“In several parts of the English Bible,” continued my uncle, “shall is put in the place of will. For instance, in Exodus ix. 4. ‘And the Lord shall sever between the cattle,’ where the sense evidently requires will; and thus, ch. vii. 4, and xi. 9, ‘Pharaoh shall not hearken unto you,’ should undoubtedly be rendered ‘Pharaoh will not hearken unto you.’ This agrees exactly with the principle I have already mentioned, that verbs active sometimes signify permission.”
My uncle mentioned several other instances of this confusion between shall, which seems to ordain, and will, which only foretels. And he added, “There are several of these minor faults and mistakes in our translation, which make it very important that we should never judge of detached passages, but that we should compare different parts of the Bible together, in order that they may throw light upon each other.”

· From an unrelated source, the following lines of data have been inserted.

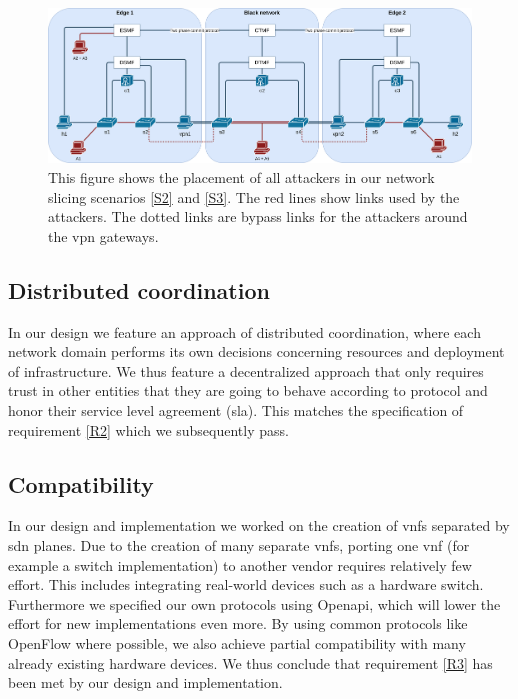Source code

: \begin{landscape}
    \begin{figure}[ht]
        \centering
        \includegraphics[width=\linewidth]{images/chapter_7/attackers_topo.png}
        \caption[Placement of attackers in scenario S2 and S3]{This figure shows the placement of all attackers in our network slicing scenarios \ref{S2} and \ref{S3}. The red lines show links used by the attackers. The dotted links are bypass links for the attackers around the \acrshort{vpn} gateways.}
        \label{fig:attackers_topo}
    \end{figure}
\end{landscape}

\subsection{Distributed coordination}
In our design we feature an approach of distributed coordination, where each network domain performs its own decisions concerning resources and deployment of infrastructure. We thus feature a decentralized approach that only requires trust in other entities that they are going to behave according to protocol and honor their service level agreement (\acrshort{sla}). This matches the specification of requirement \ref{R2} which we subsequently pass.

\subsection{Compatibility}
In our design and implementation we worked on the creation of \acrshort{vnf}s separated by \acrshort{sdn} planes. Due to the creation of many separate \acrshort{vnf}s, porting one \acrshort{vnf} (for example a switch implementation) to another vendor requires relatively few effort. This includes integrating real-world devices such as a hardware switch. Furthermore we specified our own protocols using Open\acrshort{api}, which will lower the effort for new implementations even more. By using common protocols like OpenFlow where possible, we also achieve partial compatibility with many already existing hardware devices. We thus conclude that requirement \ref{R3} has been met by our design and implementation.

21st.—I forgot to tell you in the right part of my journal, that in preparing my carnation beds, the gardener observed a great number of those wire-worms, which are so destructive to all the pink tribe. I recollected that Mr. Biggs said that salt destroyed them, but that it was difficult to apply just the right proportion; that is, enough to kill the worms, but not enough to render the ground sterile—which a great quantity of salt certainly does. In talking of this to my uncle, it occurred to him that the stuff called salt dross, which is often thrown away, would be a mild form of applying salt; and he was so kind and indulgent, that he procured, not without much trouble and difficulty, a boat-load; it is of an odd purplish brown colour, and retains many saline particles.
To each of my intended carnation beds, which are about six feet long and two feet broad, we put a wheelbarrow full of this stuff, which the gardener dug in, and thoroughly mixed with the earth. The beds were then thrown up in high ridges, to remain so for the winter, during which the salt will, my uncle thinks, destroy these mischievous worms, as well as the snail eggs.

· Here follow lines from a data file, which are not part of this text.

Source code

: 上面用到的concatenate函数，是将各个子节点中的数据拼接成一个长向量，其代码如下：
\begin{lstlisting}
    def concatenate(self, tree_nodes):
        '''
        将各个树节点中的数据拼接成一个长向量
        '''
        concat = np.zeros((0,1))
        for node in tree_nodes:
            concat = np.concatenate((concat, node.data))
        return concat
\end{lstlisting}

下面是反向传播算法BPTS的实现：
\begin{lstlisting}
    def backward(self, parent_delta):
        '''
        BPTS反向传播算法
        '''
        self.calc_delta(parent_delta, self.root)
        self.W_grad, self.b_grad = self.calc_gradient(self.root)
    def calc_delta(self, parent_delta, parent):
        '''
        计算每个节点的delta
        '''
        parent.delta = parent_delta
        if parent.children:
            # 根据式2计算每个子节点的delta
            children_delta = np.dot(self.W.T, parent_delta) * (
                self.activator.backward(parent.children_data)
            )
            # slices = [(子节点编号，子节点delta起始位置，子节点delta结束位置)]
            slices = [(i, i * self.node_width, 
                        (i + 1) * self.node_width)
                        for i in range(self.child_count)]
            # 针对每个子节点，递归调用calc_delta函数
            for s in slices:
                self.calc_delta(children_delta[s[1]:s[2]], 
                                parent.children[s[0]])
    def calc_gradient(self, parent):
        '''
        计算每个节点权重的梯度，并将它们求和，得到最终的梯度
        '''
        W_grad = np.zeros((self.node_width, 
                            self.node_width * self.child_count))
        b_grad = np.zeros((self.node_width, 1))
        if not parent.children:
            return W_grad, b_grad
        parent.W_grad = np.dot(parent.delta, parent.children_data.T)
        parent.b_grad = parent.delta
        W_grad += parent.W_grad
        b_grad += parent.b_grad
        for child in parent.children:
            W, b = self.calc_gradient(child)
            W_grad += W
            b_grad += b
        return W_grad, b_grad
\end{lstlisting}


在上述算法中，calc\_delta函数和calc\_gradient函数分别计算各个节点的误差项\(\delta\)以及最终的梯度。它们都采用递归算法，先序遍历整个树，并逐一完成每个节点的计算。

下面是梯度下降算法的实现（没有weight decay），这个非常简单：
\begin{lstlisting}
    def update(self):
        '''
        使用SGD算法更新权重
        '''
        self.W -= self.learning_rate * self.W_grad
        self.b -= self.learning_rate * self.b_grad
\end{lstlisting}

If this succeeds, it will be a very satisfactory experiment, but many months must pass before we can ascertain its success.
This was done a few days before my uncle went to town.

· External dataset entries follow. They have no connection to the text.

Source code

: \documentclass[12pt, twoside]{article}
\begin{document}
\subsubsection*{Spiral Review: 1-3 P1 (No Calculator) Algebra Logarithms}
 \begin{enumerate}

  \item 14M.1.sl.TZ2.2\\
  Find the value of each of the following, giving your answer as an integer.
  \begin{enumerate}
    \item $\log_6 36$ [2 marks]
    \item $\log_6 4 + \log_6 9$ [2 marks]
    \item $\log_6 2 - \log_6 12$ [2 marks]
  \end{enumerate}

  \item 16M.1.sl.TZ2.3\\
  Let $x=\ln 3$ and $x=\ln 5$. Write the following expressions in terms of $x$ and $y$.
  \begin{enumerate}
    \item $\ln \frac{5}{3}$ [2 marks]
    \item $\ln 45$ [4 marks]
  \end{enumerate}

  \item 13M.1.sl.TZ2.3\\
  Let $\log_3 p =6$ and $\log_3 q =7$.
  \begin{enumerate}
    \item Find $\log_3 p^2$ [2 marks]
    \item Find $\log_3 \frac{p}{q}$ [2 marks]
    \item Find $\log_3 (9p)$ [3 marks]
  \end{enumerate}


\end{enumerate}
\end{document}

22nd.—I have had another walk with my uncle to-day, in the beech-walk, of which he has made me so fond. I took that opportunity of asking him why some trees lose their leaves in winter, and others preserve them; for the fall of the leaf has been a subject of great curiosity to me, and I felt quite sure that he could explain the cause clearly. But he told me that it has never been satisfactorily accounted for, and that there is some objection to every opinion yet published. He says it would be a very good pursuit for my cousins and myself, to begin a course of observations on the nature of leaves and leaf-buds, and their connexion with the stem; and he has offered a prize, as he says they do in the learned societies, to whichever amongst us takes the best view of the subject.
I asked, was it not caused by frost? “It is not always the effect of autumnal frost,” he replied. “Some trees seem to lose their leaves at stated times, independently of the temperature. They fall from the lime, for instance, before any frost happens; and indeed all deciduous leaves, as the season advances, become gradually more rigid, less juicy, lose their down, and at last change their healthy green colour to a yellow or reddish hue.”
He then asked me if I had observed anything of the order in which the different trees cast them. I answered that the walnut and horse-chesnut appeared to have lost their leaves before any other: then the sycamore and lime, and I believed the ash had soon followed; but that many of the elm, and most of the beech and oak trees were still well covered, though they had changed colour.
“Yes,” said he, “but the leaves of the young beech, though they have become brown and dry, will not fall till spring; and the fibres of the oak are so tough, that the leaf does not easily separate from the branch. You may also perceive that the apple and peach trees remain green, very often till the beginning of December. Some botanists attribute the defoliation of trees to the drying up of the vessels which connect the leaf with the stem; and others to the swelling of the young buds for the succeeding year. This, they say, deprives the old leaf of its accustomed supply of sap, and as they enlarge, they push it out of their way; but there is a material objection to this theory, that the leafits of pinnated leaves fall in the same manner, though there are no buds to push them off.